ABOUT THIS EXERCISE
Exclude all pictures. Then restate, word for word, the entries from the first line through the line that contains "Estou estudando desenvolvimento".

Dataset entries
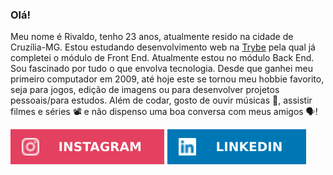 ### Olá!

Meu nome é Rivaldo, tenho 23 anos, atualmente resido na cidade de Cruzília-MG.
Estou estudando desenvolvimento web na [Trybe](@betrybe.com) pela qual já completei o módulo de Front End. Atualmente estou no módulo Back End.
Sou fascinado por tudo o que envolva tecnologia. Desde que ganhei meu primeiro computador em 2009, até hoje este se tornou meu hobbie favorito, seja para jogos, edição de imagens ou para desenvolver projetos pessoais/para estudos. Além de codar, gosto de ouvir músicas :musical_note:, assistir filmes e séries :film_projector: e não dispenso uma boa conversa com meus amigos :speaking_head:!

<img src="./instagram.svg">


<img src="./linkedin.svg">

TASK ANSWER
 ### Olá!

Meu nome é Rivaldo, tenho 23 anos, atualmente resido na cidade de Cruzília-MG.
Estou estudando desenvolvimento web na [Trybe](@betrybe.com) pela qual já completei o módulo de Front End. Atualmente estou no módulo Back End.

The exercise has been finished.